If approved, the New Ingerbelle project would massively heighten the mine’s tailings dam. As reported by the Narwhal earlier this year, Copper Mountain Mine’s tailings dam is currently 192 metres high — four times higher than Mount Polley mine’s collapsed tailings pond dam.
The New Ingerbelle project would increase the height of that tailings dam by an additional 87 metres, according to EAO filings.
Hudbay said that the project would create “many long-term economic and social benefits to local First Nations, communities and other stakeholders.” The company lists that there are currently 547 people employed at the mine, but a community member who works at the mine said during the joint-meeting that only 14 per cent of employees are from LSIB and USIB.

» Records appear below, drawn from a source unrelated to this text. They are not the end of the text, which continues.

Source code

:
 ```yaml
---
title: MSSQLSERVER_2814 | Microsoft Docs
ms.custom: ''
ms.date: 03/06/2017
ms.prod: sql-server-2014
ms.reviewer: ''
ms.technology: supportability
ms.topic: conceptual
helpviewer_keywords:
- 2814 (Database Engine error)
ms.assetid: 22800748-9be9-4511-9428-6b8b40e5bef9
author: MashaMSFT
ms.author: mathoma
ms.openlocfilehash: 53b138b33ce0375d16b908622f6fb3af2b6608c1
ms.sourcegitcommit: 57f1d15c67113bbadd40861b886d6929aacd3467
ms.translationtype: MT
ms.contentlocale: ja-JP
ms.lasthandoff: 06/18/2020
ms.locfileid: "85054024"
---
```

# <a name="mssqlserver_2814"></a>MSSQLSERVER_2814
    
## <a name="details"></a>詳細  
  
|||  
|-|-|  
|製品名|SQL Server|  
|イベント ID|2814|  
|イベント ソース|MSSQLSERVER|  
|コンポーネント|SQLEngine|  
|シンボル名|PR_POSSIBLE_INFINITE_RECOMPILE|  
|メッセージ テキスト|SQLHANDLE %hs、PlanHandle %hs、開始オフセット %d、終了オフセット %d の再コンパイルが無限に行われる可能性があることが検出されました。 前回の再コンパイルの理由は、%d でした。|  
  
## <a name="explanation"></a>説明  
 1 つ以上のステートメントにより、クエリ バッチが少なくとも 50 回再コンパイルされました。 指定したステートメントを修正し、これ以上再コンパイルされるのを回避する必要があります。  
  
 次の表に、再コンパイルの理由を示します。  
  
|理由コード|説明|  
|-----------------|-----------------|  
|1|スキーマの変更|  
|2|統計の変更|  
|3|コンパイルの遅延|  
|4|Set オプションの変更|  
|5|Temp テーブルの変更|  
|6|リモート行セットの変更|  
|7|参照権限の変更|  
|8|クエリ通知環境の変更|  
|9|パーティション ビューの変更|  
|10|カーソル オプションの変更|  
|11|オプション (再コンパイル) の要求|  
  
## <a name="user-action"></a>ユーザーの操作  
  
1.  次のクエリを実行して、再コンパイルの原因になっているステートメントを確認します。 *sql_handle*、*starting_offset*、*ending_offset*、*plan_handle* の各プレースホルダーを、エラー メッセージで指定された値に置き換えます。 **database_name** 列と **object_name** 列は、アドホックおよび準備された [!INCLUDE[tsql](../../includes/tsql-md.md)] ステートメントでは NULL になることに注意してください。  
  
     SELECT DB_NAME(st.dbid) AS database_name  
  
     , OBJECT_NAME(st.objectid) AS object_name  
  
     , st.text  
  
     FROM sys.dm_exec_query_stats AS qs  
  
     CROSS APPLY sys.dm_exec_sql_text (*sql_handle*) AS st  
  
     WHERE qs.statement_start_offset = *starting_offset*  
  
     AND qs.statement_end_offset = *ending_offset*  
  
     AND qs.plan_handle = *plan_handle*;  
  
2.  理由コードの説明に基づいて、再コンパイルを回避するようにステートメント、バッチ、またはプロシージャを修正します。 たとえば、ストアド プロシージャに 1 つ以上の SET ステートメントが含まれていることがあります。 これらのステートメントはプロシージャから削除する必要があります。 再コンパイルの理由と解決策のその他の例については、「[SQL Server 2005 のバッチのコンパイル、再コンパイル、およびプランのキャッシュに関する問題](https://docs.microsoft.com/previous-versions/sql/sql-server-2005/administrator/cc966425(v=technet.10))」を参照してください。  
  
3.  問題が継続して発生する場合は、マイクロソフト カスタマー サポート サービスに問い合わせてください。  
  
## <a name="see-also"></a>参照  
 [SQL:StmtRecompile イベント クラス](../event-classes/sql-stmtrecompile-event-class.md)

“There’s 14 per cent of us that are kind of at jeopardy … there’s some Indian people that are going to get hurt,” he said. “And that might segregate us. That’s what colonization wants, to keep us fighting amongst ourselves.”
The member said that he left home at age 18 to find work outside his community, because there “hasn’t been nothing here for our people to make money.” He eventually returned home after landing a job at the mine.
“I hate what I do, but there’s no jobs around here,” he said. “So if I don’t go do it, they’re just gonna put a white guy in that dozer. So I might as well go get mine … Hats off to those who can leave the reserve and make it in a white man’s world; it’s hard out there.”
Regardless, if the New Ingerbelle expansion project is approved against the community’s wishes, the member speaking in the July meeting recording said he would stand with anyone who protests the mine.
But he said he fears that if the mine shuts down, it’ll be the LSIB and USIB communities left to clean up the mine site and pay for restoration.
“We want to protect the river, we want to protect the land,” he said. “Well then, we’re going to have to pay for that … We have to have something in plan for our future; we have to start creating jobs.”
‘Not a matter of if, it’s when’
Madison Terbasket, a member of LSIB who works for Penticton Indian Band’s natural resources department, spoke at the July community meeting. She told IndigiNews that it brings her a lot of sadness when she thinks about the Copper Mountain mine and its proposed expansion.
“It’s almost like hopelessness, because it seems like you’re trading off, or risking,” she said. “It’s not a matter of if, it’s when — tailings ponds always fail.”
A fellow LSIB member, cewel’na Leon Louis — a knowledge-keeper — said in an interview that the proposed Ingerbelle expansion is “totally dangerous” as it requires increasing the height of the tailings dam.
“The more they fill it up, the weaker it’s gonna get,” he said. “Eventually, it’s going to break — just like Mount Polley.”
He echoed what other community members said were their fears of First Nations being left with the cleanup once the mine closes.
“Once they’re finished, they’ll sell it to someone else,” Louis alleged, “so they don’t have the responsibility of cleaning it up.”
He said the mine has divided his sm?lqmíx community for years, as many members are employed at the mine.
Louis said the mine’s economic opportunities have placed his community between “a rock and a hard place,” with many families reliant on income from Copper Mountain and afraid that opposing it could cost their livelihoods.
But while LSIB and USIB continue to press for an environmental assessment of the Ingerbelle Pit expansion, he described Hudbay’s consultation process as pointless, because no one appears to be listening to LSIB and USIB’s concerns.
“We can talk all we want but … they’re going to ignore and keep doing it,” he said. “They don’t care about us. These are investors from Asia — they’re making millions — millions; they don’t give a shit about us.”